What is a serverless index and should I use it?

A Pinecone serverless index decouples storage from compute and scales automatically, billing you for storage plus read and write units rather than a fixed pod size. For most RAG apps it is the simplest and most cost-effective choice — you create it once and never tune pod counts. Pod-based indexes still exist for very specialised high-throughput needs.

How should I batch upserts?

Upsert in batches of around 100 vectors per request rather than one at a time, and keep each request under Pinecone's size limit. Batching cuts round trips dramatically when ingesting thousands of chunks.
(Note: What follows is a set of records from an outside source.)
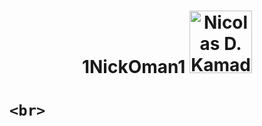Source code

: <!DOCTYPE html>
<html>
    <h1 align="center">
        <b>1NickOman1</b>
        <img src="https://avatars.githubusercontent.com/u/74034273?v=4" alt="Nicolas D. Kamado" width="100" height="100">
    <h1>



    <br>


    
</html>
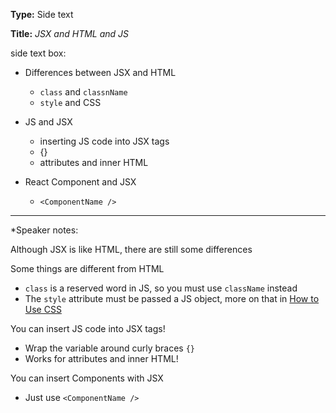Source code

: **Type:** Side text

**Title:** *JSX and HTML and JS*

side text box:

* Differences between JSX and HTML

  *  `class` and `classnName`
  * `style` and CSS

* JS and JSX

  * inserting JS code into JSX tags
  * {}
  * attributes and inner HTML

* React Component and JSX

  *  `<ComponentName />`

  

------

*Speaker notes: 

Although JSX is like HTML, there are still some differences

Some things are different from HTML

- `class` is a reserved word in JS, so you must use `className` instead
- The `style` attribute must be passed a JS object, more on that in [How to Use CSS](#how-to-use-css)

You can insert JS code into JSX tags!

- Wrap the variable around curly braces `{}`
- Works for attributes and inner HTML!

You can insert Components with JSX

- Just use `<ComponentName />`
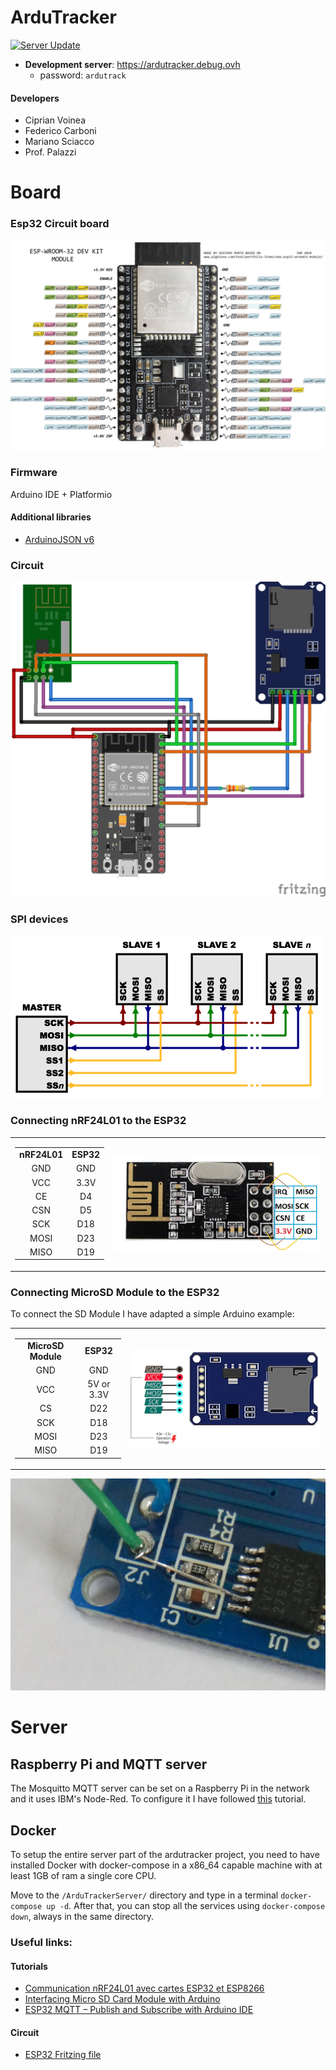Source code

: # ArduTracker

[![Server Update](https://github.com/cipz/ArduTracker/actions/workflows/server-update.yml/badge.svg)](https://github.com/cipz/ArduTracker/actions/workflows/server-update.yml)

- **Development server**: https://ardutracker.debug.ovh 
  - password: `ardutrack`

#### Developers

- Ciprian Voinea
- Federico Carboni
- Mariano Sciacco
- Prof. Palazzi


# Board

### Esp32 Circuit board

![nRF24L01 Module](./essay/img/esp32-pinout.png)

### Firmware

Arduino IDE + Platformio

#### Additional libraries
- [ArduinoJSON v6](https://arduinojson.org/v6/)


### Circuit

![circuit](./essay/img/ardutracker.png)


### SPI devices

![spi](./essay/img/spi.png)


### Connecting nRF24L01 to the ESP32

<p align="center">
  <table align="center">
    <tr>
      <td>
        <table style="text-align:center">
          <tr style="font-weight: bold;">
            <td>nRF24L01</td>
            <td>ESP32</td>
          </tr>
          <tr>
            <td>GND</td>
            <td>GND</td>
          </tr>
          <tr>
            <td>VCC</td>
            <td>3.3V</td>
          </tr>
          <tr>
            <td>CE</td>
            <td>D4</td>
          </tr>
          <tr>
            <td>CSN</td>
            <td>D5</td>
          </tr>
          <tr>
            <td>SCK</td>
            <td>D18</td>
          </tr>
          <tr>
            <td>MOSI</td>
            <td>D23</td>
          </tr>
          <tr>
            <td>MISO</td>
            <td>D19</td>
          </tr>
        </table>
      </td>
      <td>
        <p align="center">
          <img src="./img/nRF24L01.png" height="" align="center">
        </p>
      </td>
    </tr>
  </table>
</p>


### Connecting MicroSD Module to the ESP32

To connect the SD Module I have adapted a simple Arduino example:

<p align="center">
  <table align="center">
    <tr>
      <td>
        <table style="text-align:center">
          <tr style="font-weight: bold;">
            <td>MicroSD Module</td>
            <td>ESP32</td>
          </tr>
          <tr>
            <td>GND</td>
            <td>GND</td>
          </tr>
          <tr>
            <td>VCC</td>
            <td>5V or 3.3V</td>
          </tr>
          <tr>
            <td>CS</td>
            <td>D22</td>
          </tr>
          <tr>
            <td>SCK</td>
            <td>D18</td>
          </tr>
          <tr>
            <td>MOSI</td>
            <td>D23</td>
          </tr>
          <tr>
            <td>MISO</td>
            <td>D19</td>
          </tr>
        </table>
      </td>
      <td align="center">
        <p align="center">
          <img src="./img/microsd-pinout.jpg" height="" alt="nRF24L01 Module" align="center">
        </p>
      </td>
    </tr>
  </table>
</p>

![Microsd-hack](./img/microsd_hack.jpg)


# Server

## Raspberry Pi and MQTT server
The Mosquitto MQTT server can be set on a Raspberry Pi in the network and it uses IBM's Node-Red.
To configure it I have followed [this](https://randomnerdtutorials.com/esp32-mqtt-publish-subscribe-arduino-ide/) tutorial.

## Docker

To setup the entire server part of the ardutracker project, you need to have installed Docker with docker-compose in a x86_64 capable machine with at least 1GB of ram a single core CPU. 

Move to the `/ArduTrackerServer/` directory and type in a terminal `docker-compose up -d`.
After that, you can stop all the services using `docker-compose down`, always in the same directory.

### Useful links:

#### Tutorials
- [Communication nRF24L01 avec cartes ESP32 et ESP8266 ](http://electroniqueamateur.blogspot.com/2019/12/communication-nrf24l01-avec-cartes.html?m=0)
- [Interfacing Micro SD Card Module with Arduino](https://lastminuteengineers.com/arduino-micro-sd-card-module-tutorial/)
- [ESP32 MQTT – Publish and Subscribe with Arduino IDE](https://randomnerdtutorials.com/esp32-mqtt-publish-subscribe-arduino-ide/)

#### Circuit
- [ESP32 Fritzing file](https://forum.fritzing.org/t/esp32s-hiletgo-dev-boad-with-pinout-template/5357?u=steelgoose)
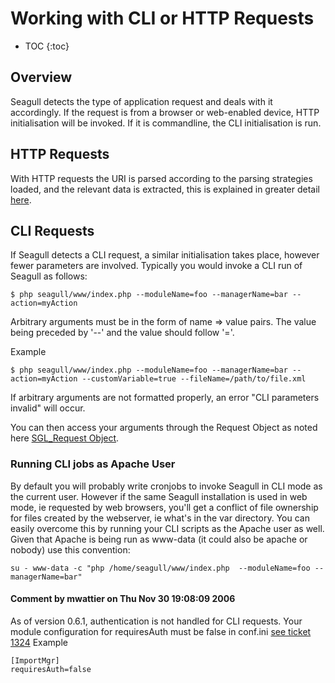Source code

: <!-- Name: Howto/WorkingWithCliOrHttpRequests -->
<!-- Version: 8 -->
<!-- Last-Modified: 2007/05/21 17:45:50 -->
<!-- Author: demian -->
<!-- Status: Original -->

# Working with CLI or HTTP Requests
* TOC
{:toc}

## Overview
Seagull detects the type of application request and deals with it accordingly.  If the request is from a browser or web-enabled device, HTTP initialisation will be invoked.  If it is commandline, the CLI initialisation is run.

## HTTP Requests
With HTTP requests the URI is parsed according to the parsing strategies loaded, and the relevant data is extracted, this is explained in greater detail [here][1].

## CLI Requests
If Seagull detects a CLI request, a similar initialisation takes place, however fewer parameters are involved.  Typically you would invoke a CLI run of Seagull as follows:


	$ php seagull/www/index.php --moduleName=foo --managerName=bar --action=myAction

Arbitrary arguments must be in the form of name =\> value pairs. The 
value being preceded by '--' and the value should follow '='.

Example 

	$ php seagull/www/index.php --moduleName=foo --managerName=bar --action=myAction --customVariable=true --fileName=/path/to/file.xml

If arbitrary arguments are not formatted properly, an error "CLI parameters invalid" will occur.

You can then access your arguments through the Request Object as noted
here [SGL\_Request Object][2].

### Running CLI jobs as Apache User
By default you will probably write cronjobs to invoke Seagull in CLI mode as the current user.  However if the same Seagull installation is used in web mode, ie requested by web browsers, you'll get a conflict of file ownership for files created by the webserver, ie what's in the var directory.  You can easily overcome this by running your CLI scripts as the Apache user as well.  Given that Apache is being run as www-data (it could also be apache or nobody) use this convention:



	su - www-data -c "php /home/seagull/www/index.php  --moduleName=foo --managerName=bar"


#### Comment by mwattier on Thu Nov 30 19:08:09 2006
As of version 0.6.1, authentication is not handled for CLI requests. Your module configuration for requiresAuth must be false in conf.ini [see ticket 1324][3]
Example

	[ImportMgr]
	requiresAuth=false

[1]:	/Howto/WorkingWithTheRequestObject.html
[2]:	/wiki:Howto/WorkingWithTheRequestObject/
[3]:	http://trac.seagullproject.org/ticket/1324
Use stable, deterministic ids so re-running ingestion updates rather than duplicates vectors.

Do I store the chunk text in Pinecone?

Yes — put the chunk text in the vector's metadata so a query returns both the match and the text to feed the model, avoiding a second lookup. Keep metadata lean (text, source, page, tenant) because Pinecone caps metadata size per vector and large blobs raise cost.

How does metadata filtering work?

You attach a metadata filter to the query, such as restricting results to a tenant id or a document set, and Pinecone applies it during the search. This is essential for multi-tenant safety so one customer's query can never return another's documents. Index only the metadata fields you actually filter on.

When is Pinecone worth it over pgvector?

Pinecone shines when you want zero database operations, automatic scaling into the tens of millions of vectors and beyond, and consistent low latency without tuning. If you already run PostgreSQL and have a few million vectors or fewer, pgvector avoids a new dependency. Choose Pinecone to move fast and stay hands-off on infrastructure.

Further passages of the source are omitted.